Until now there are no traces of a theater at Noviomagus, although several finds relates to theatrical performances. Like the image at the oillamp, shown above. A beautiful find is a terra cotta mask, which has been found in Noviamagus, shown below. Specific personal features were painted and, while wearing it, you could breathe, see and speak. It was also possible to wear a wig. In Noviomagus six terra cotta masks have been discovered. The mask which is shown here, is probably presenting 'Manducus'. One of the characters of the popular Fabulae Atellanae, stand-up comedies, which were performed far into the 2nd century.
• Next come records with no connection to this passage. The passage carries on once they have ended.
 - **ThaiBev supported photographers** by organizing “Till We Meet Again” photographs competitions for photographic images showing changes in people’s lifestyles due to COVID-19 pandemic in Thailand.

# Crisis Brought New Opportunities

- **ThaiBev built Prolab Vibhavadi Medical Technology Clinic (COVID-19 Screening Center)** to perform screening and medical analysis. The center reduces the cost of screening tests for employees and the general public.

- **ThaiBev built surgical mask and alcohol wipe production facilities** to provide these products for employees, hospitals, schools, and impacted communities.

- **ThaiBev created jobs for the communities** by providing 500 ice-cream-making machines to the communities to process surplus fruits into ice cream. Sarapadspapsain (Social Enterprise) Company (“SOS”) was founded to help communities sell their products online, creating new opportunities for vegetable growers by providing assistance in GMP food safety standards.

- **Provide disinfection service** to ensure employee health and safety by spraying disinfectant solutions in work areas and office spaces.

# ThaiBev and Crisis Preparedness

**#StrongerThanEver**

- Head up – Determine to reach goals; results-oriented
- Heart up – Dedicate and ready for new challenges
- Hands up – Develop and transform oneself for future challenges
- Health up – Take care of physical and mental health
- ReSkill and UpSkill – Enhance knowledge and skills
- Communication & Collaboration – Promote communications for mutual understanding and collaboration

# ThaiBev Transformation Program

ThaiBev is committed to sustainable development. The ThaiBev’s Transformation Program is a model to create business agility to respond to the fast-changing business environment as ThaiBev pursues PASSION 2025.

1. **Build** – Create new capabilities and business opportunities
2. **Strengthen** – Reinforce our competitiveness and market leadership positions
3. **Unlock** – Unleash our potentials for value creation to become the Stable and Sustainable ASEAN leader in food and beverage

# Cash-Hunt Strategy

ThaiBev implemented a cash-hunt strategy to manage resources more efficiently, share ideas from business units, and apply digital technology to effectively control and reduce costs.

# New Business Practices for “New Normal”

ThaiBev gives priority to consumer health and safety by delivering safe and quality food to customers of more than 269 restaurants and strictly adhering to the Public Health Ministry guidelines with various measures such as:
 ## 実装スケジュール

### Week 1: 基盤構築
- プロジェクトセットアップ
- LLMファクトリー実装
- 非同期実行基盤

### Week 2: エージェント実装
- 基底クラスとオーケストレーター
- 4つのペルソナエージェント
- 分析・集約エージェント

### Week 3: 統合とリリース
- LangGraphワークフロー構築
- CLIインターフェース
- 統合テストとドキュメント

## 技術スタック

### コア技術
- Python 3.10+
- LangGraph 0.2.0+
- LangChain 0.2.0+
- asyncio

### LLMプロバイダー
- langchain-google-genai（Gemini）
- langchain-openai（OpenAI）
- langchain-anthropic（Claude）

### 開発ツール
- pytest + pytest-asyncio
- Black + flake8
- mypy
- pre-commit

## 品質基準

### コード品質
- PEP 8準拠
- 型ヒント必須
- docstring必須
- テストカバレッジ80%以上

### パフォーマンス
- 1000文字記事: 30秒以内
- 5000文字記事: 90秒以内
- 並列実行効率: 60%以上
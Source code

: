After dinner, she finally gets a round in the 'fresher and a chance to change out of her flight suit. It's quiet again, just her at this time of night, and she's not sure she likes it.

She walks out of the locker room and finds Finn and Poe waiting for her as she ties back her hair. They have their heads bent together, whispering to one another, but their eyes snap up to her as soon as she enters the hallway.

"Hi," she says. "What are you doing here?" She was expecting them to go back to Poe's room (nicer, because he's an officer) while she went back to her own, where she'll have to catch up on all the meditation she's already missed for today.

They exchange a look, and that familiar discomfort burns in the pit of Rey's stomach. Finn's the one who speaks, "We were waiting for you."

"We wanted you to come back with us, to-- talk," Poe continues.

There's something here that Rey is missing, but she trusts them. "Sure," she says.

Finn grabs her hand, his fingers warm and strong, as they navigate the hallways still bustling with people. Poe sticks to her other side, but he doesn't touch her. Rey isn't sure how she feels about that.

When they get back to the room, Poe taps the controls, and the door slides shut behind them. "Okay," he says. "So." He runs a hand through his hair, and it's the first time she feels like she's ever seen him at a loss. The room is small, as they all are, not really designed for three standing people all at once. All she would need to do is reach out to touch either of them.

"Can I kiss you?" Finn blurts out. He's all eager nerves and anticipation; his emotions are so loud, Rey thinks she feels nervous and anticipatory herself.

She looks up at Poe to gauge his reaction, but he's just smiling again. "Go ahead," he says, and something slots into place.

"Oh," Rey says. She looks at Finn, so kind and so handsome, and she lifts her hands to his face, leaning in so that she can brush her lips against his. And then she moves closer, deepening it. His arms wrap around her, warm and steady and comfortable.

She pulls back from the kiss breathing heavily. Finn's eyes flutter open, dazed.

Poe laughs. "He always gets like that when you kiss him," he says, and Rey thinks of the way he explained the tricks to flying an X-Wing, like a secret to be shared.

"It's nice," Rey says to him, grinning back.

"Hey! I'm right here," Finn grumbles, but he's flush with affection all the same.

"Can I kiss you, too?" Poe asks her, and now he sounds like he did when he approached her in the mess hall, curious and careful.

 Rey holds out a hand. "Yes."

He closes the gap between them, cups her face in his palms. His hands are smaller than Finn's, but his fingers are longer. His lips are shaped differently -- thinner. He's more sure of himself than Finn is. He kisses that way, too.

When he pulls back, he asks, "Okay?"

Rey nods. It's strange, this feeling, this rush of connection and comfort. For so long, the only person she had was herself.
The masks which have been found in Noviomagus (Kops Plateau) are made in Cologne (Colonia Claudia Ara Agrippinensum [CCAA]) and Trier (Augusta Treverorum). Most of the masks in the Netherlands and Germany, were found in a military setting. It is suggested that they belonged to lixae, citizens travelling with soldiers or living in the direct proximity of military settlements. Probably, they performed on improvised stages. While various masks, like those in Trier, are found in consecrated houses or environments, it is also suggested that they were worn during cultustheater. Those in Lyon, were part of the roof gutter, and supposed to deter bad ghosts while moving in the wind.
Martialis wrote the epigram 'persona Germana', as a joke of the ceramist. 'Sum figuli lusus russi persona Batavi / Quae tu derides, haec timet ora puer', or: 'Ik ben een grapje van een pottenbakker, een masker van een roodharige Bataaf. Het gezicht waar jij om lacht, daar is een kind bang voor'.
Near the military basement an amphitheater has been discovered. The oval arena was digged out and measured 58 by 46 meter. The Valkhof Museum possesses a great collection of Roman military masks and helmets. Some unique pieces can be seen here!